What is needed
Begin at the line containing "- Может сразу" in the data below and go on through the line containing "- Удаляет или", repeating each line exactly; include both ends and no other line.

Records shown
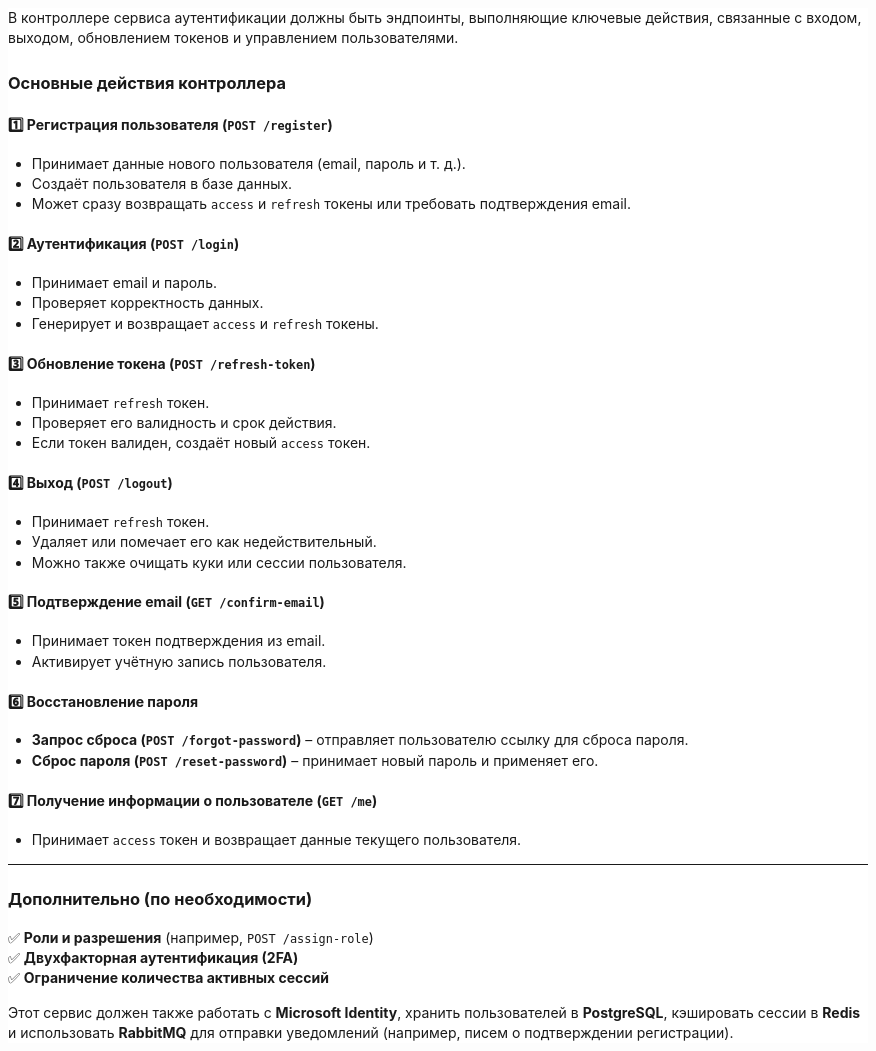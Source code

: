 В контроллере сервиса аутентификации должны быть эндпоинты, выполняющие ключевые действия, связанные с входом, выходом, обновлением токенов и управлением пользователями.

### **Основные действия контроллера**

#### 1️⃣ **Регистрация пользователя (`POST /register`)**

- Принимает данные нового пользователя (email, пароль и т. д.).
- Создаёт пользователя в базе данных.
- Может сразу возвращать `access` и `refresh` токены или требовать подтверждения email.

#### 2️⃣ **Аутентификация (`POST /login`)**

- Принимает email и пароль.
- Проверяет корректность данных.
- Генерирует и возвращает `access` и `refresh` токены.

#### 3️⃣ **Обновление токена (`POST /refresh-token`)**

- Принимает `refresh` токен.
- Проверяет его валидность и срок действия.
- Если токен валиден, создаёт новый `access` токен.

#### 4️⃣ **Выход (`POST /logout`)**

- Принимает `refresh` токен.
- Удаляет или помечает его как недействительный.
- Можно также очищать куки или сессии пользователя.

#### 5️⃣ **Подтверждение email (`GET /confirm-email`)**

- Принимает токен подтверждения из email.
- Активирует учётную запись пользователя.

#### **6️⃣ Восстановление пароля**

- **Запрос сброса (`POST /forgot-password`)** – отправляет пользователю ссылку для сброса пароля.
- **Сброс пароля (`POST /reset-password`)** – принимает новый пароль и применяет его.

#### 7️⃣ **Получение информации о пользователе (`GET /me`)**

- Принимает `access` токен и возвращает данные текущего пользователя.

---

### **Дополнительно (по необходимости)**

✅ **Роли и разрешения** (например, `POST /assign-role`)  
✅ **Двухфакторная аутентификация (2FA)**  
✅ **Ограничение количества активных сессий**

Этот сервис должен также работать с **Microsoft Identity**, хранить пользователей в **PostgreSQL**, кэшировать сессии в **Redis** и использовать **RabbitMQ** для отправки уведомлений (например, писем о подтверждении регистрации).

Expected answer
- Может сразу возвращать `access` и `refresh` токены или требовать подтверждения email.

#### 2️⃣ **Аутентификация (`POST /login`)**

- Принимает email и пароль.
- Проверяет корректность данных.
- Генерирует и возвращает `access` и `refresh` токены.

#### 3️⃣ **Обновление токена (`POST /refresh-token`)**

- Принимает `refresh` токен.
- Проверяет его валидность и срок действия.
- Если токен валиден, создаёт новый `access` токен.

#### 4️⃣ **Выход (`POST /logout`)**

- Принимает `refresh` токен.
- Удаляет или помечает его как недействительный.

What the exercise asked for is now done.